:: Task inputs

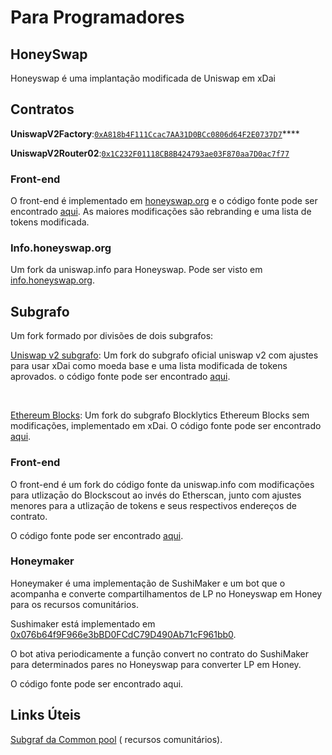 # Para Programadores

## **HoneySwap**

Honeyswap é uma implantação modificada de Uniswap em xDai  


## **Contratos**

**UniswapV2Factory**:[`0xA818b4F111Ccac7AA31D0BCc0806d64F2E0737D7`](https://blockscout.com/poa/xdai/address/0xA818b4F111Ccac7AA31D0BCc0806d64F2E0737D7)\*\*\*\*

**UniswapV2Router02**:[`0x1C232F01118CB8B424793ae03F870aa7D0ac7f77`](https://blockscout.com/poa/xdai/address/0x1C232F01118CB8B424793ae03F870aa7D0ac7f77)

### Front-end

O front-end é implementado em [honeyswap.org](https://honeyswap.org/) e o código fonte pode ser encontrado [aqui](https://github.com/1Hive/uniswap-interface). As maiores modificações são rebranding e uma lista de tokens modificada.  


### Info.honeyswap.org

Um fork da uniswap.info para Honeyswap. Pode ser visto em [info.honeyswap.org](https://info.honeyswap.org/).  


## **Subgrafo**

Um fork formado por divisões de dois subgrafos:

[Uniswap v2 subgrafo](https://thegraph.com/explorer/subgraph/1hive/uniswap-v2): Um fork do subgrafo oficial uniswap v2 com ajustes para usar xDai como moeda base e uma lista modificada de tokens aprovados. o código fonte pode ser encontrado [aqui](https://github.com/1Hive/uniswap-v2-subgraph).

​

[Ethereum Blocks](https://thegraph.com/explorer/subgraph/1hive/xdai-blocks): Um fork do subgrafo Blocklytics Ethereum Blocks sem modificações, implementado em xDai. O código fonte pode ser encontrado [aqui](https://github.com/1Hive/ethereum-blocks).  


### Front-end

O front-end  é um fork do código fonte da uniswap.info com modificações para utlizaçāo do Blockscout ao invés do Etherscan, junto com ajustes menores para a utlizaçāo de tokens e seus respectivos endereços de contrato.

O código fonte pode ser encontrado [aqui](https://github.com/1Hive/uniswap-info/).  


### Honeymaker

Honeymaker é uma implementação de SushiMaker e um bot que o acompanha e converte compartilhamentos de LP no Honeyswap em Honey para os recursos comunitários.

Sushimaker está implementado em[ 0x076b64f9F966e3bBD0FCdC79D490Ab71cF961bb0](https://blockscout.com/poa/xdai/address/0x076b64f9F966e3bBD0FCdC79D490Ab71cF961bb0).

O bot ativa periodicamente a função convert no contrato do SushiMaker para determinados pares no Honeyswap para converter LP em Honey.

O código fonte pode ser encontrado aqui.

## **Links Úteis**

[Subgraf da Common pool](https://thegraph.com/explorer/subgraph/onbjerg/honey) \( recursos comunitários\).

::::

◆ Exercise description
Each line from the one holding "Um fork formado" to the end of the data above goes into the answer exactly as written, and no other line does.

◆ Answer section
Um fork formado por divisões de dois subgrafos:

[Uniswap v2 subgrafo](https://thegraph.com/explorer/subgraph/1hive/uniswap-v2): Um fork do subgrafo oficial uniswap v2 com ajustes para usar xDai como moeda base e uma lista modificada de tokens aprovados. o código fonte pode ser encontrado [aqui](https://github.com/1Hive/uniswap-v2-subgraph).

​

[Ethereum Blocks](https://thegraph.com/explorer/subgraph/1hive/xdai-blocks): Um fork do subgrafo Blocklytics Ethereum Blocks sem modificações, implementado em xDai. O código fonte pode ser encontrado [aqui](https://github.com/1Hive/ethereum-blocks).  


### Front-end

O front-end  é um fork do código fonte da uniswap.info com modificações para utlizaçāo do Blockscout ao invés do Etherscan, junto com ajustes menores para a utlizaçāo de tokens e seus respectivos endereços de contrato.

O código fonte pode ser encontrado [aqui](https://github.com/1Hive/uniswap-info/).  


### Honeymaker

Honeymaker é uma implementação de SushiMaker e um bot que o acompanha e converte compartilhamentos de LP no Honeyswap em Honey para os recursos comunitários.

Sushimaker está implementado em[ 0x076b64f9F966e3bBD0FCdC79D490Ab71cF961bb0](https://blockscout.com/poa/xdai/address/0x076b64f9F966e3bBD0FCdC79D490Ab71cF961bb0).

O bot ativa periodicamente a função convert no contrato do SushiMaker para determinados pares no Honeyswap para converter LP em Honey.

O código fonte pode ser encontrado aqui.

## **Links Úteis**

[Subgraf da Common pool](https://thegraph.com/explorer/subgraph/onbjerg/honey) \( recursos comunitários\).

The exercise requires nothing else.